[Task to complete]: In these entries, tally the lines where "aplicacion" occurs. Respond with only the count.

Dataset entries:
*** Begin section ***

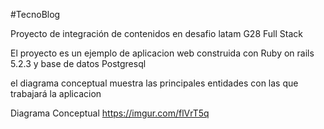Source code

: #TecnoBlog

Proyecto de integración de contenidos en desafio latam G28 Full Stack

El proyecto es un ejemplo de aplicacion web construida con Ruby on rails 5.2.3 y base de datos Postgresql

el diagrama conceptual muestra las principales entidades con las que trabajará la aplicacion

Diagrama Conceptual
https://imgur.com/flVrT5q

*** End section ***
*** Begin section ***

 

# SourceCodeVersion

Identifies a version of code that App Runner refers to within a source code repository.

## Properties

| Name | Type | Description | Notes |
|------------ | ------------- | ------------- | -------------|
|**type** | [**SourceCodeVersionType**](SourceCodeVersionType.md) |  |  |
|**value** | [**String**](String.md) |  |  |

*** End section ***

[Solved problem]: 2